Suppose it was true, on average, that 10 psychotherapy sessions are adequate for most patients with moderate depression. Some patients would still need more therapy than this. For any rationing rule to work, there has to be enough inherent flexibility so that physicians can treat each patient appropriately. Once such flexibility is put into play, physicians who are determined to get their patients the best possible care without any regard to financial cost will ignore the rule, and higher level rationing rules will have to get even stricter.

By saying physicians ought to make rationing decisions, I am not suggesting that physicians should withhold necessary services from their patients. Instead, I am urging physicians to look for ways to trim benefits at the margin. For example, an experienced oncologist once told me that he did not have the time to check between all his patients' toes to see if they had melanomas. This is an example of a justifiable rationing decision. Physicians make rationing decisions like this all the time, and many know when not to make them. Indeed, my wife, a redhead with a family history of melanoma, should and does have her toes examined every year. But physicians need to be more aggressive in trimming marginally beneficial health care services if there is to be any hope of controlling medical inflation without transferring rationing authority to higher levels.
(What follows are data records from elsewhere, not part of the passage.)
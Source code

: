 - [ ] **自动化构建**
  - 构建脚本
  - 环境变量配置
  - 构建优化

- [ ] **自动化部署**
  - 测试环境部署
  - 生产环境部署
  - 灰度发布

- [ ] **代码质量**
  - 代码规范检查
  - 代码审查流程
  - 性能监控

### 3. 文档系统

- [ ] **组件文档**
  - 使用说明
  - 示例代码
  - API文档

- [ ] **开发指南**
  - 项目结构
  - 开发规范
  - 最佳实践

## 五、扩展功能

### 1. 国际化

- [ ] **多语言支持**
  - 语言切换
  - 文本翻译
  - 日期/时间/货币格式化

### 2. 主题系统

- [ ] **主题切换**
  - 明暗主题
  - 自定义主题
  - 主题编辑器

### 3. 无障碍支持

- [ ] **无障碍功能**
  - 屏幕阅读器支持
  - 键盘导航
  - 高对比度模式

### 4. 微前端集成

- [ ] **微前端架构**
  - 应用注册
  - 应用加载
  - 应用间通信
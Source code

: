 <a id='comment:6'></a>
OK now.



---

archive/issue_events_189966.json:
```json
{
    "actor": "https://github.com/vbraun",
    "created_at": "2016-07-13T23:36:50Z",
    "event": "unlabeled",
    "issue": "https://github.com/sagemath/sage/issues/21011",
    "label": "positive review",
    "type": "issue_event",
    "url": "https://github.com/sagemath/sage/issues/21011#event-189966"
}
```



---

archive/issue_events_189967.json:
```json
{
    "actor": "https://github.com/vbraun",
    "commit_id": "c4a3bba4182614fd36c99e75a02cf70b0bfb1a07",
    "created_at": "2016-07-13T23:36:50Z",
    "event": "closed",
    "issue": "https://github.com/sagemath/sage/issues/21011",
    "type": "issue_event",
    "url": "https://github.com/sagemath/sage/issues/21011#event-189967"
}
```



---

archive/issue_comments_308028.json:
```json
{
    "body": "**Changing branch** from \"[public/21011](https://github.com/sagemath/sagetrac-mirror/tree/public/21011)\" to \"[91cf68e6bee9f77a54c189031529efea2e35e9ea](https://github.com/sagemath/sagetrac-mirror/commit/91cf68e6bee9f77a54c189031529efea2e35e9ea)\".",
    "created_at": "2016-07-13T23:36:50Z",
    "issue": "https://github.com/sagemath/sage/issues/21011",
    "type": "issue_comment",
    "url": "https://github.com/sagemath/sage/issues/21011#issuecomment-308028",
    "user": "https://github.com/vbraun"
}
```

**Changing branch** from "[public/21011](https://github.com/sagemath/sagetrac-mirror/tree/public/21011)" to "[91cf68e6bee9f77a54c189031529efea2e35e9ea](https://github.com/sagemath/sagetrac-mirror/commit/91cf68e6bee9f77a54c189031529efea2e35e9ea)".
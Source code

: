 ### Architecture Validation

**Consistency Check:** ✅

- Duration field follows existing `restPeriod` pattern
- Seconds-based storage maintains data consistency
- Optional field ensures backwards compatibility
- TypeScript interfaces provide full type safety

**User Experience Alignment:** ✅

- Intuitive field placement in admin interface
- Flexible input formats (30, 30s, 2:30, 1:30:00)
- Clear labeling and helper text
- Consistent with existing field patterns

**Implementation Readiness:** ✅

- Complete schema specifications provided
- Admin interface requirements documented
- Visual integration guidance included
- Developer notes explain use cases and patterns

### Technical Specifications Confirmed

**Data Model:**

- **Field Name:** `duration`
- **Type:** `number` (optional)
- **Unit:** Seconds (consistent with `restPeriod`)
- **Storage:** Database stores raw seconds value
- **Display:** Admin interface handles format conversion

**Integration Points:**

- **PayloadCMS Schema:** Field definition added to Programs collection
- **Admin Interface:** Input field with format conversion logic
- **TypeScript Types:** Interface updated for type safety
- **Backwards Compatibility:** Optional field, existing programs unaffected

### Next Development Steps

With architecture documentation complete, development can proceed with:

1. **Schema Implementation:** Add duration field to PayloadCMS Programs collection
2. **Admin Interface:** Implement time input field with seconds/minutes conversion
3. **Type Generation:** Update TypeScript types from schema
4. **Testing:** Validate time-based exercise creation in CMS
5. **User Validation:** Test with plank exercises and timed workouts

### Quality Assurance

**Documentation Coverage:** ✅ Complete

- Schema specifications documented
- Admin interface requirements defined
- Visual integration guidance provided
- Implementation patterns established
I am nervous about health care rationing, in general, and about bedside rationing, specifically. I worry that rationing will be done haphazardly or, even worse, in a biased manner. I fear that physicians will have longer visits with attractive, personable patients and shorter ones with unattractive, ornery ones. And I recognize that assertive patients are going to find ways to get themselves a larger slice of the health care pie than nonassertive patients.

But I am even more nervous about a health care system that discourages physicians from rationing at the bedside and, instead, leaves all rationing up to higher levels. Although we need formulary committees to make tough decisions about which medicines to add to the formulary, we also need to make sure that formulary committee decisions are flexible. Where I practice, for example, there is an appeals process through which most of us can get nonformulary medications for our patients. If, however, physicians were convinced that they need to pursue their patients' best interests regardless of cost, then the number of nonformulary drug requests would skyrocket and, pretty soon, the pharmacy would have to find a way to refuse our requests. Thus, the best way to ration is to have high-level groups make guidelines or, occasionally, rules, but in all cases make sure that these guidelines and rules are flexible. At the same time, physicians treating individual patients need to recognize that they cannot do everything for their patients, but must set reasonable limits on the care that they provide and be prepared to go to bat when patients are in dire need of important medical services.

Dr. Ubel is a general internist and bioethicist who has written extensively on health care rationing. He is author of Pricing Life: Why It's Time for Health Care Rationing from MIT Press.